RIYADH: A painting by Saudi artist Safeya Binzagr sold for $2.1 million at Sotheby’s “Origins II” auction in Riyadh on Saturday, emerging as the top lot of the evening and setting a new auction record for a Saudi artist.

The work, “Coffee Shop in Madina Road” (1968), sold for $1.65 million before the buyer’s premium, the additional fee paid by the purchaser to the auction house on top of the hammer price.

The result nearly doubled the previous auction record for a Saudi artist and became the most valuable artwork ever sold at auction in the Kingdom. It also ranks as the third-highest price achieved for an Arab artist at auction.

It was presented as part of “Origins II,” Sotheby’s second auction staged in Saudi Arabia, comprising 62 modern and contemporary lots and bringing together Saudi artists alongside regional and international names.
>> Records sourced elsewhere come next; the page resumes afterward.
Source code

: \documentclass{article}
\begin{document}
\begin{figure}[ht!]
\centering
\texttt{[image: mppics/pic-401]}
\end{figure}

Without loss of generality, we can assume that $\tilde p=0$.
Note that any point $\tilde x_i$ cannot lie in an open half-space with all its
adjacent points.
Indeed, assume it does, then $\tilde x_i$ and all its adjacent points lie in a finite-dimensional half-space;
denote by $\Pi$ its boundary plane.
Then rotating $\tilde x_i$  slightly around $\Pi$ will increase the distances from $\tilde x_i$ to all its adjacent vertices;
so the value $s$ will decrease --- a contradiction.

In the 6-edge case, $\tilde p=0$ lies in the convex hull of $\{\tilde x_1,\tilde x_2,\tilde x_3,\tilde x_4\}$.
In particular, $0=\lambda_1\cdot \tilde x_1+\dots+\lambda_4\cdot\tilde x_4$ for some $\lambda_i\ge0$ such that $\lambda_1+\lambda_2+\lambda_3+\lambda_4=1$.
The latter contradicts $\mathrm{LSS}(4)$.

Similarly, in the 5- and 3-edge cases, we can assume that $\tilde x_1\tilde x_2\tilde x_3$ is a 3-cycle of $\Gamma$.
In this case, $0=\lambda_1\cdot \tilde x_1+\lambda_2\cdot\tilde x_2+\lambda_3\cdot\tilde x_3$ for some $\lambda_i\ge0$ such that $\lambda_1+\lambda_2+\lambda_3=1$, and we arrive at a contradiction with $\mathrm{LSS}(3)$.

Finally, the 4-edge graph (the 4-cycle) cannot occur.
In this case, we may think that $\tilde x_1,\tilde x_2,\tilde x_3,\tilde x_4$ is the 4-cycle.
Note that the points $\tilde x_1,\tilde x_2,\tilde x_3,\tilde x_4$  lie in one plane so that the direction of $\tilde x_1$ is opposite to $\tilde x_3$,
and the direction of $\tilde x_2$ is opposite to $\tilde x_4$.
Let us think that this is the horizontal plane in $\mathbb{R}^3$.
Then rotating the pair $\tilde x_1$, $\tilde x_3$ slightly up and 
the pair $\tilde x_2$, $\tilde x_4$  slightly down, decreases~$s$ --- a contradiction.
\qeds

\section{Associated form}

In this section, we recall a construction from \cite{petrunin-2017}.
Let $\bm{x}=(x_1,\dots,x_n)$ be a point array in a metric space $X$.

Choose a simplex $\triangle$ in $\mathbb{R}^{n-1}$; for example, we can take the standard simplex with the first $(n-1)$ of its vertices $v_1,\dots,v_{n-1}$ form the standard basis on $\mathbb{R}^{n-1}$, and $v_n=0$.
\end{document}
Collectors from more than 40 countries participated in the auction, with around one-third of the lots sold to buyers within Saudi Arabia.

The sale totaled $19.6 million, exceeding its pre-sale estimate and bringing the combined value of works offered across “Origins” and “Origins II” to over $32 million.

Saudi artists were central to the evening’s results. All nine Saudi works offered found buyers, achieving a combined total of $4.3 million, well above pre‑sale expectations.

Ashkan Baghestani, Sotheby’s head of contemporary art for the Middle East, told Arab News at the auction that “Safeya made more than any other artist tonight, which is incredible.”

He said the results demonstrated Sotheby’s broader objective in the Kingdom.

“The results tonight show exactly what we’re trying to do here. Bring international collectors to Saudi Arabia and give them exposure to Saudi artists, especially the pioneers.”

All nine works by Saudi artists offered in the sale found buyers, generating a combined $4.3 million. Additional auction records were set for Egyptian artist Ahmed Morsi and Sudanese artist Abdel Badie Abdel Hay.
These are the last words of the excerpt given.